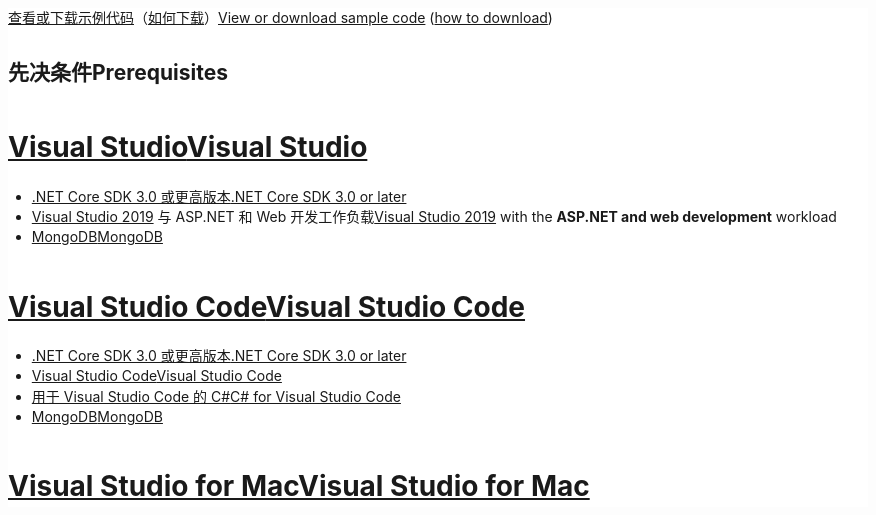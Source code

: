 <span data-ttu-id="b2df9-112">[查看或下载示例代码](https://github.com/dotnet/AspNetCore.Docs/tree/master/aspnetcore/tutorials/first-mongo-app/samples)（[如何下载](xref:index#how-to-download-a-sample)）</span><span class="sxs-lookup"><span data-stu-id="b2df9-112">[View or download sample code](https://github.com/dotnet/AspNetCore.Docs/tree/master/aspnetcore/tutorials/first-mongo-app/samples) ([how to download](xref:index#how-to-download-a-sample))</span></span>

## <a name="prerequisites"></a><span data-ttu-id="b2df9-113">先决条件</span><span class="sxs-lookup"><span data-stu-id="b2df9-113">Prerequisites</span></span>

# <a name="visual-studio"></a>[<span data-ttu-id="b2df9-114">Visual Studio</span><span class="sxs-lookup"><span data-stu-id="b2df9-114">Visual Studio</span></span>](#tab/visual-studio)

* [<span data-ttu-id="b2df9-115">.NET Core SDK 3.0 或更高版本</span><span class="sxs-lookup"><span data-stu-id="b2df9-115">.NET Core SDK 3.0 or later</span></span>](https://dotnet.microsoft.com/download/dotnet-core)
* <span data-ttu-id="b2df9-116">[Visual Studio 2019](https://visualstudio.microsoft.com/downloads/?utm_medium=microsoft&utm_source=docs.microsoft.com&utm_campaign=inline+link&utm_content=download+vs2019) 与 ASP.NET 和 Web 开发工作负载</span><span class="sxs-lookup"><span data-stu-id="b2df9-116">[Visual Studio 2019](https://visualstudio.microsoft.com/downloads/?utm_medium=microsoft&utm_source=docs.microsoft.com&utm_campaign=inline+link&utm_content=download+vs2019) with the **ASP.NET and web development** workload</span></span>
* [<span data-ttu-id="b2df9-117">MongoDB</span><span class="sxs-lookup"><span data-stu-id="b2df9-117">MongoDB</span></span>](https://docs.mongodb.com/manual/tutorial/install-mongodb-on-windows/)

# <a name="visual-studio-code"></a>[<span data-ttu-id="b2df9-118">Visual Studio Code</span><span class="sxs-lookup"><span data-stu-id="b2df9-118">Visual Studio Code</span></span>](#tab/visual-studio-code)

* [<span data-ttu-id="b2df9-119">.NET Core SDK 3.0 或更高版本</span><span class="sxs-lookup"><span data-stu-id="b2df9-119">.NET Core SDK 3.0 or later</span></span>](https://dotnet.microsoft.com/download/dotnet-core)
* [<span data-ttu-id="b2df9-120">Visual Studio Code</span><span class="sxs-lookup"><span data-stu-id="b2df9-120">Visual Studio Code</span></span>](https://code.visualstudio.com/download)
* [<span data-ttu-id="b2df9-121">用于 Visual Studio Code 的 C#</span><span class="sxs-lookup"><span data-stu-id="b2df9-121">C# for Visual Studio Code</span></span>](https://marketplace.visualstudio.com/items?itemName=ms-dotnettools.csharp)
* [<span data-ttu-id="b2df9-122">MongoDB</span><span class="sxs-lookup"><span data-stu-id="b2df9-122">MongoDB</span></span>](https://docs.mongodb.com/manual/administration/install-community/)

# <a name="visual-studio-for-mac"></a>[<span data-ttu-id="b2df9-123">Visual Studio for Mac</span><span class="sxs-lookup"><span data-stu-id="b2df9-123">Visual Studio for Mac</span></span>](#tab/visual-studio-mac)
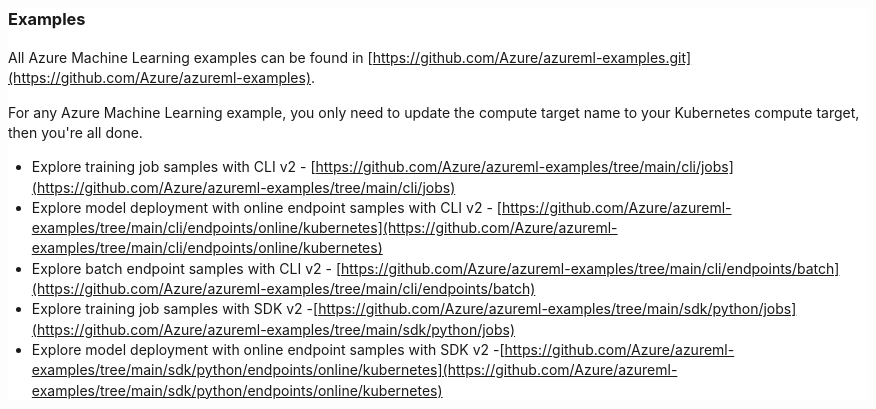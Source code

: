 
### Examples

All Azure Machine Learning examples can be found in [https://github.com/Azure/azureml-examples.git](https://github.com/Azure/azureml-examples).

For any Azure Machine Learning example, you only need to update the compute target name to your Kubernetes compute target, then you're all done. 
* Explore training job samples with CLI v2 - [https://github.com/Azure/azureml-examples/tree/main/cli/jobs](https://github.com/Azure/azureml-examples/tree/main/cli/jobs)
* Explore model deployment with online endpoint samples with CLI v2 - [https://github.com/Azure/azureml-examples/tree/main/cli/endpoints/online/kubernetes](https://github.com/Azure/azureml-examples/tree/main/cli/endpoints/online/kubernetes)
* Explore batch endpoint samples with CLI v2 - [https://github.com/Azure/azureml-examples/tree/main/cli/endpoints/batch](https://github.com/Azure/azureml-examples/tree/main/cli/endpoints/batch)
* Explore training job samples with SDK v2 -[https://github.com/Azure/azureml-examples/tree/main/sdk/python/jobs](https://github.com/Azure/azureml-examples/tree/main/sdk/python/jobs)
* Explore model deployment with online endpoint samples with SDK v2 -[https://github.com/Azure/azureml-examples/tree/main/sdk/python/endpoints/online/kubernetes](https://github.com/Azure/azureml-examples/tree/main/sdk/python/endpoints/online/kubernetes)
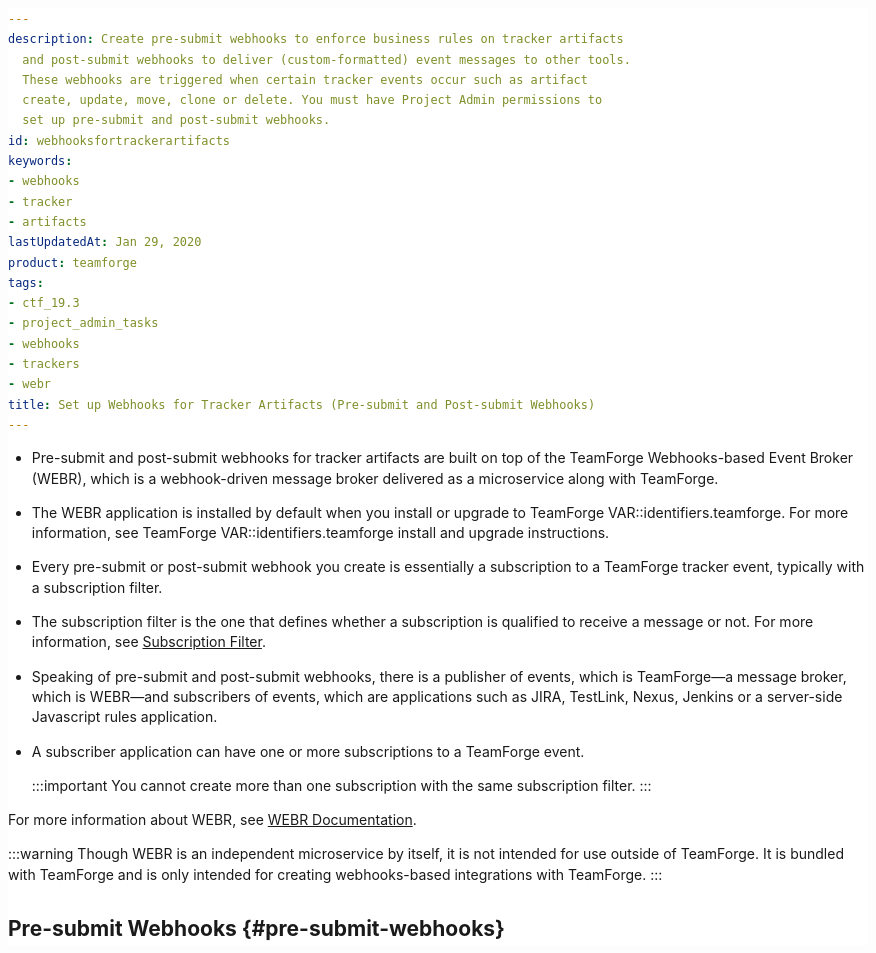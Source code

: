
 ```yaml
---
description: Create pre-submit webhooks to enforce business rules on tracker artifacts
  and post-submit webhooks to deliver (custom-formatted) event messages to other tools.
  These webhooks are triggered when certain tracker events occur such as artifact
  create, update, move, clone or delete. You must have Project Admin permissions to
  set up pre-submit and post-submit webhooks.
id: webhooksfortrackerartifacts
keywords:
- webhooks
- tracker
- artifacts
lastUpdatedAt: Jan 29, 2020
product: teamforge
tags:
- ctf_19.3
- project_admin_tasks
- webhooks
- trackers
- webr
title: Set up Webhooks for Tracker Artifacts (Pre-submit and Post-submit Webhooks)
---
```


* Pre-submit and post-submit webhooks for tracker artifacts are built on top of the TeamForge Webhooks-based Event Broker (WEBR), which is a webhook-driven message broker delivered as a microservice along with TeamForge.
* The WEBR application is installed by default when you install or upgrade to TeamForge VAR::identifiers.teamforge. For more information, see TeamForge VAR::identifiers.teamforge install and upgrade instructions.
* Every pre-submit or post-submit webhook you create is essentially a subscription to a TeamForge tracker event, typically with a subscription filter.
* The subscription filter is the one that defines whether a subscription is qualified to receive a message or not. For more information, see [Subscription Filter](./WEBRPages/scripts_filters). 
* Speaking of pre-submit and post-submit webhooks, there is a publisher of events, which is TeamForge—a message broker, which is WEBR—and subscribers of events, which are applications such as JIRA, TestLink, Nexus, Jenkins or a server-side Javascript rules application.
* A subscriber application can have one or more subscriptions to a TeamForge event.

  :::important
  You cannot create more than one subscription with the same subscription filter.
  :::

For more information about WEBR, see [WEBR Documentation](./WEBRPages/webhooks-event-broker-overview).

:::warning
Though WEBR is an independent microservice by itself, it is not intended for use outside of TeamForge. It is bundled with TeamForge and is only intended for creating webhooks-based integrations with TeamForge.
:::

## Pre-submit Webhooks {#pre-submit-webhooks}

▶ Task:
Scan the material above. Copy each line where "rules" occurs.

▶ Your response:
description: Create pre-submit webhooks to enforce business rules on tracker artifacts
* Speaking of pre-submit and post-submit webhooks, there is a publisher of events, which is TeamForge—a message broker, which is WEBR—and subscribers of events, which are applications such as JIRA, TestLink, Nexus, Jenkins or a server-side Javascript rules application.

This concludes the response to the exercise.